■ **How to complete this task**: The answer is to be the lines of the material from its start through the line containing "- 只记录切片的元数据信息，比如起始位置、长度以及所在的结点列表", each copied exactly; no pictures.

*** Data extracts Section Begins ***

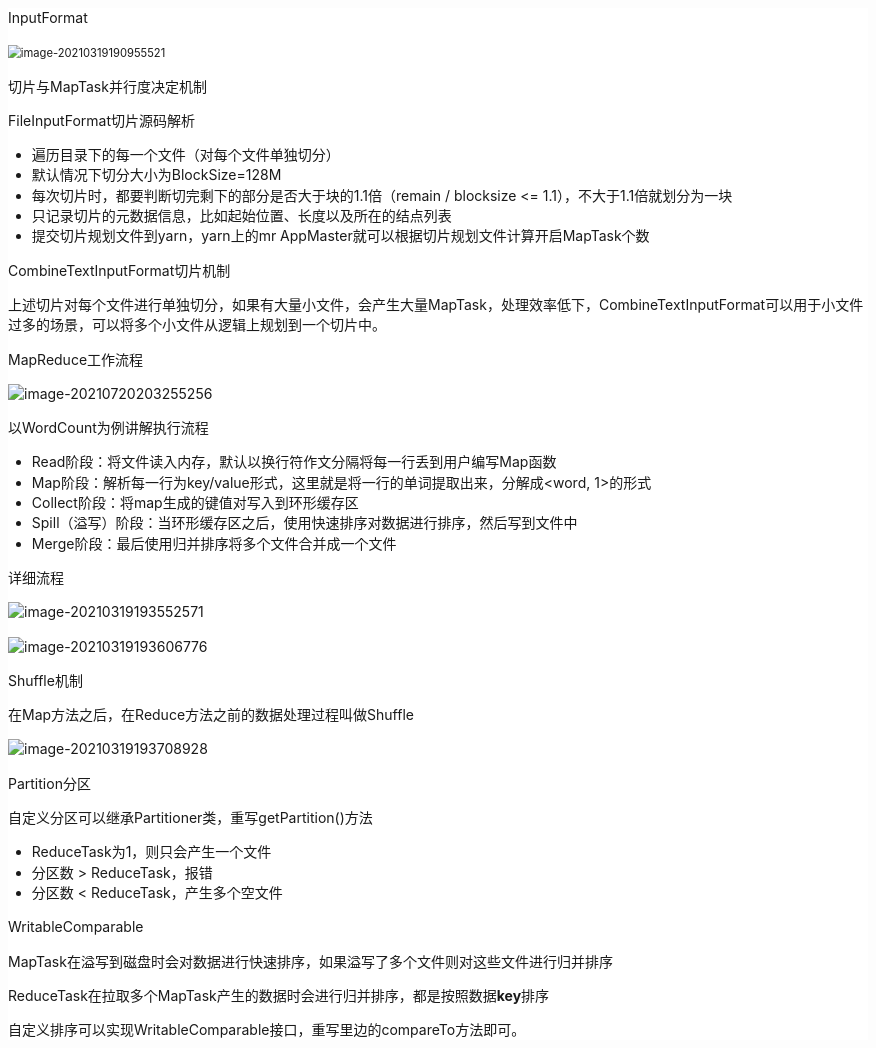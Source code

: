 InputFormat

<img src="C:\Users\zsh\AppData\Roaming\Typora\typora-user-images\image-20210319190955521.png" alt="image-20210319190955521" style="zoom:80%;" />

切片与MapTask并行度决定机制

FileInputFormat切片源码解析

- 遍历目录下的每一个文件（对每个文件单独切分）
- 默认情况下切分大小为BlockSize=128M
- 每次切片时，都要判断切完剩下的部分是否大于块的1.1倍（remain / blocksize <= 1.1），不大于1.1倍就划分为一块
- 只记录切片的元数据信息，比如起始位置、长度以及所在的结点列表
- 提交切片规划文件到yarn，yarn上的mr AppMaster就可以根据切片规划文件计算开启MapTask个数

CombineTextInputFormat切片机制

上述切片对每个文件进行单独切分，如果有大量小文件，会产生大量MapTask，处理效率低下，CombineTextInputFormat可以用于小文件过多的场景，可以将多个小文件从逻辑上规划到一个切片中。

MapReduce工作流程

![image-20210720203255256](C:\Users\zsh\AppData\Roaming\Typora\typora-user-images\image-20210720203255256.png)

以WordCount为例讲解执行流程

- Read阶段：将文件读入内存，默认以换行符作文分隔将每一行丢到用户编写Map函数
- Map阶段：解析每一行为key/value形式，这里就是将一行的单词提取出来，分解成<word, 1>的形式
- Collect阶段：将map生成的键值对写入到环形缓存区
- Spill（溢写）阶段：当环形缓存区之后，使用快速排序对数据进行排序，然后写到文件中
- Merge阶段：最后使用归并排序将多个文件合并成一个文件

详细流程

![image-20210319193552571](C:\Users\zsh\AppData\Roaming\Typora\typora-user-images\image-20210319193552571.png)

![image-20210319193606776](C:\Users\zsh\AppData\Roaming\Typora\typora-user-images\image-20210319193606776.png)

Shuffle机制

在Map方法之后，在Reduce方法之前的数据处理过程叫做Shuffle

![image-20210319193708928](C:\Users\zsh\AppData\Roaming\Typora\typora-user-images\image-20210319193708928.png)

Partition分区

自定义分区可以继承Partitioner类，重写getPartition()方法

- ReduceTask为1，则只会产生一个文件
- 分区数 > ReduceTask，报错
- 分区数 < ReduceTask，产生多个空文件

WritableComparable

MapTask在溢写到磁盘时会对数据进行快速排序，如果溢写了多个文件则对这些文件进行归并排序

ReduceTask在拉取多个MapTask产生的数据时会进行归并排序，都是按照数据**key**排序

自定义排序可以实现WritableComparable接口，重写里边的compareTo方法即可。
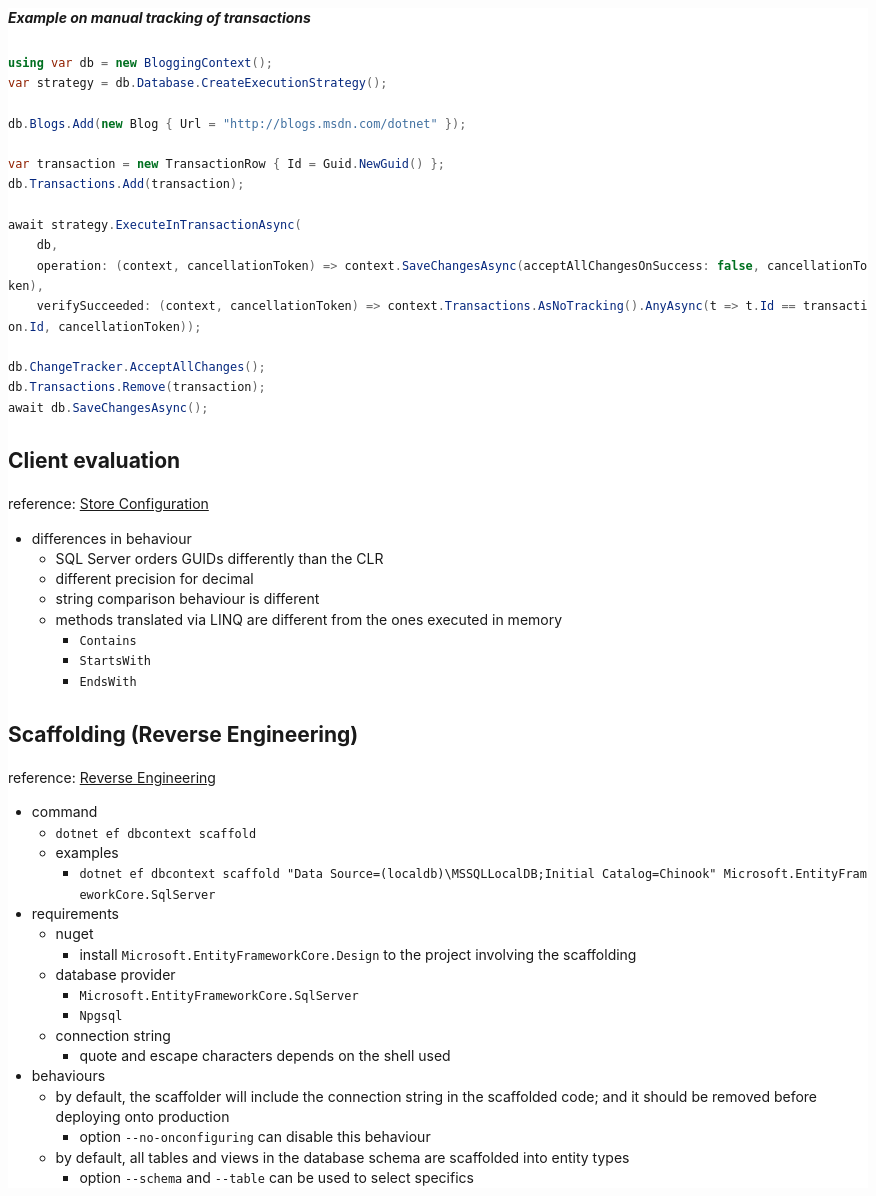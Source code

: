 ##### Example on manual tracking of transactions

```cs
using var db = new BloggingContext();
var strategy = db.Database.CreateExecutionStrategy();

db.Blogs.Add(new Blog { Url = "http://blogs.msdn.com/dotnet" });

var transaction = new TransactionRow { Id = Guid.NewGuid() };
db.Transactions.Add(transaction);

await strategy.ExecuteInTransactionAsync(
    db,
    operation: (context, cancellationToken) => context.SaveChangesAsync(acceptAllChangesOnSuccess: false, cancellationToken),
    verifySucceeded: (context, cancellationToken) => context.Transactions.AsNoTracking().AnyAsync(t => t.Id == transaction.Id, cancellationToken));

db.ChangeTracker.AcceptAllChanges();
db.Transactions.Remove(transaction);
await db.SaveChangesAsync();
```

## Client evaluation

reference: [Store
Configuration](https://learn.microsoft.com/en-us/dotnet/framework/data/adonet/ef/language-reference/query-execution#store-configuration)

- differences in behaviour
  * SQL Server orders GUIDs differently than the CLR
  * different precision for decimal
  * string comparison behaviour is different
  * methods translated via LINQ are different from the ones executed in memory
    + `Contains`
    + `StartsWith`
    + `EndsWith`

## Scaffolding (Reverse Engineering)

reference: [Reverse
Engineering](https://learn.microsoft.com/en-us/ef/core/managing-schemas/scaffolding/?tabs=dotnet-core-cli)

- command
  * `dotnet ef dbcontext scaffold`
  * examples
    + `dotnet ef dbcontext scaffold "Data Source=(localdb)\MSSQLLocalDB;Initial Catalog=Chinook" Microsoft.EntityFrameworkCore.SqlServer`
- requirements
  * nuget
    + install `Microsoft.EntityFrameworkCore.Design` to the project involving the
      scaffolding
  * database provider
    + `Microsoft.EntityFrameworkCore.SqlServer`
    + `Npgsql`
  * connection string
    + quote and escape characters depends on the shell used
- behaviours
  * by default, the scaffolder will include the connection string in the
    scaffolded code; and it should be removed before deploying onto production
    + option `--no-onconfiguring` can disable this behaviour
  * by default, all tables and views in the database schema are scaffolded into
    entity types
    + option `--schema` and `--table` can be used to select specifics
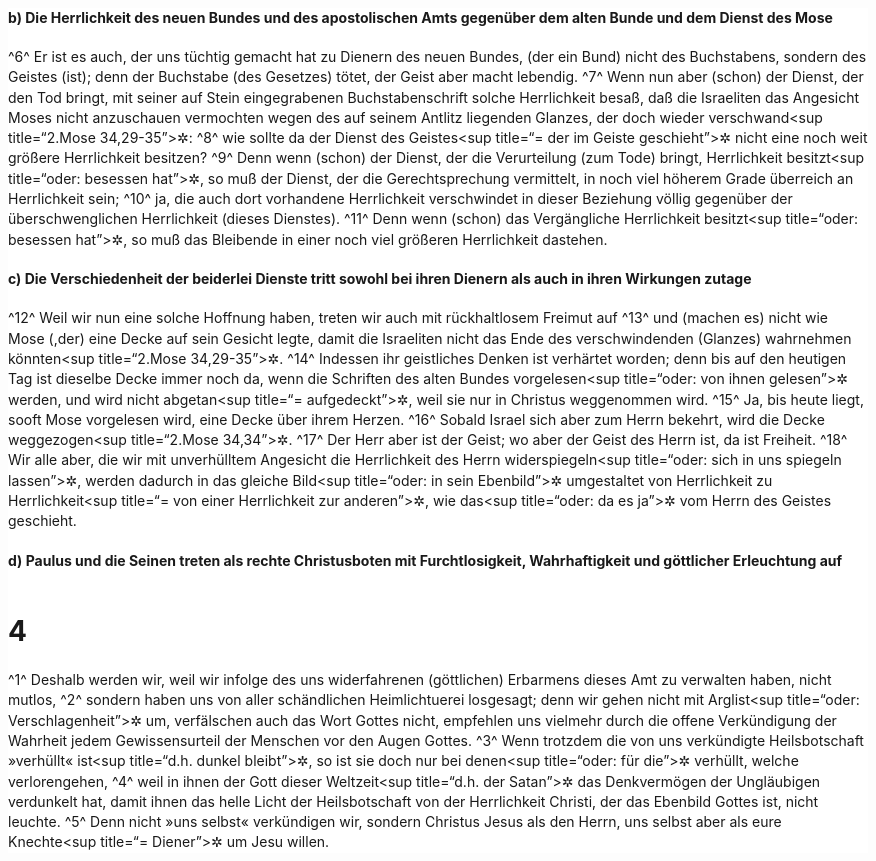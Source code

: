 #### b) Die Herrlichkeit des neuen Bundes und des apostolischen Amts gegenüber dem alten Bunde und dem Dienst des Mose

^6^ Er ist es auch, der uns tüchtig gemacht hat zu Dienern des neuen Bundes, (der ein Bund) nicht des Buchstabens, sondern des Geistes (ist); denn der Buchstabe (des Gesetzes) tötet, der Geist aber macht lebendig.
^7^ Wenn nun aber (schon) der Dienst, der den Tod bringt, mit seiner auf Stein eingegrabenen Buchstabenschrift solche Herrlichkeit besaß, daß die Israeliten das Angesicht Moses nicht anzuschauen vermochten wegen des auf seinem Antlitz liegenden Glanzes, der doch wieder verschwand<sup title=“2.Mose 34,29-35”>&#x2732;</sup>:
^8^ wie sollte da der Dienst des Geistes<sup title=“= der im Geiste geschieht”>&#x2732;</sup> nicht eine noch weit größere Herrlichkeit besitzen?
^9^ Denn wenn (schon) der Dienst, der die Verurteilung (zum Tode) bringt, Herrlichkeit besitzt<sup title=“oder: besessen hat”>&#x2732;</sup>, so muß der Dienst, der die Gerechtsprechung vermittelt, in noch viel höherem Grade überreich an Herrlichkeit sein;
^10^ ja, die auch dort vorhandene Herrlichkeit verschwindet in dieser Beziehung völlig gegenüber der überschwenglichen Herrlichkeit (dieses Dienstes).
^11^ Denn wenn (schon) das Vergängliche Herrlichkeit besitzt<sup title=“oder: besessen hat”>&#x2732;</sup>, so muß das Bleibende in einer noch viel größeren Herrlichkeit dastehen.

#### c) Die Verschiedenheit der beiderlei Dienste tritt sowohl bei ihren Dienern als auch in ihren Wirkungen zutage

^12^ Weil wir nun eine solche Hoffnung haben, treten wir auch mit rückhaltlosem Freimut auf
^13^ und (machen es) nicht wie Mose (,der) eine Decke auf sein Gesicht legte, damit die Israeliten nicht das Ende des verschwindenden (Glanzes) wahrnehmen könnten<sup title=“2.Mose 34,29-35”>&#x2732;</sup>.
^14^ Indessen ihr geistliches Denken ist verhärtet worden; denn bis auf den heutigen Tag ist dieselbe Decke immer noch da, wenn die Schriften des alten Bundes vorgelesen<sup title=“oder: von ihnen gelesen”>&#x2732;</sup> werden, und wird nicht abgetan<sup title=“= aufgedeckt”>&#x2732;</sup>, weil sie nur in Christus weggenommen wird.
^15^ Ja, bis heute liegt, sooft Mose vorgelesen wird, eine Decke über ihrem Herzen.
^16^ Sobald Israel sich aber zum Herrn bekehrt, wird die Decke weggezogen<sup title=“2.Mose 34,34”>&#x2732;</sup>.
^17^ Der Herr aber ist der Geist; wo aber der Geist des Herrn ist, da ist Freiheit.
^18^ Wir alle aber, die wir mit unverhülltem Angesicht die Herrlichkeit des Herrn widerspiegeln<sup title=“oder: sich in uns spiegeln lassen”>&#x2732;</sup>, werden dadurch in das gleiche Bild<sup title=“oder: in sein Ebenbild”>&#x2732;</sup> umgestaltet von Herrlichkeit zu Herrlichkeit<sup title=“= von einer Herrlichkeit zur anderen”>&#x2732;</sup>, wie das<sup title=“oder: da es ja”>&#x2732;</sup> vom Herrn des Geistes geschieht.

#### d) Paulus und die Seinen treten als rechte Christusboten mit Furchtlosigkeit, Wahrhaftigkeit und göttlicher Erleuchtung auf

# 4
^1^ Deshalb werden wir, weil wir infolge des uns widerfahrenen (göttlichen) Erbarmens dieses Amt zu verwalten haben, nicht mutlos,
^2^ sondern haben uns von aller schändlichen Heimlichtuerei losgesagt; denn wir gehen nicht mit Arglist<sup title=“oder: Verschlagenheit”>&#x2732;</sup> um, verfälschen auch das Wort Gottes nicht, empfehlen uns vielmehr durch die offene Verkündigung der Wahrheit jedem Gewissensurteil der Menschen vor den Augen Gottes.
^3^ Wenn trotzdem die von uns verkündigte Heilsbotschaft »verhüllt« ist<sup title=“d.h. dunkel bleibt”>&#x2732;</sup>, so ist sie doch nur bei denen<sup title=“oder: für die”>&#x2732;</sup> verhüllt, welche verlorengehen,
^4^ weil in ihnen der Gott dieser Weltzeit<sup title=“d.h. der Satan”>&#x2732;</sup> das Denkvermögen der Ungläubigen verdunkelt hat, damit ihnen das helle Licht der Heilsbotschaft von der Herrlichkeit Christi, der das Ebenbild Gottes ist, nicht leuchte.
^5^ Denn nicht »uns selbst« verkündigen wir, sondern Christus Jesus als den Herrn, uns selbst aber als eure Knechte<sup title=“= Diener”>&#x2732;</sup> um Jesu willen.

*** Data extracts Section Ends ***

■ **Your response**:
Source code

: InputFormat

<img src="C:\Users\zsh\AppData\Roaming\Typora\typora-user-images\image-20210319190955521.png" alt="image-20210319190955521" style="zoom:80%;" />

切片与MapTask并行度决定机制

FileInputFormat切片源码解析

- 遍历目录下的每一个文件（对每个文件单独切分）
- 默认情况下切分大小为BlockSize=128M
- 每次切片时，都要判断切完剩下的部分是否大于块的1.1倍（remain / blocksize <= 1.1），不大于1.1倍就划分为一块
- 只记录切片的元数据信息，比如起始位置、长度以及所在的结点列表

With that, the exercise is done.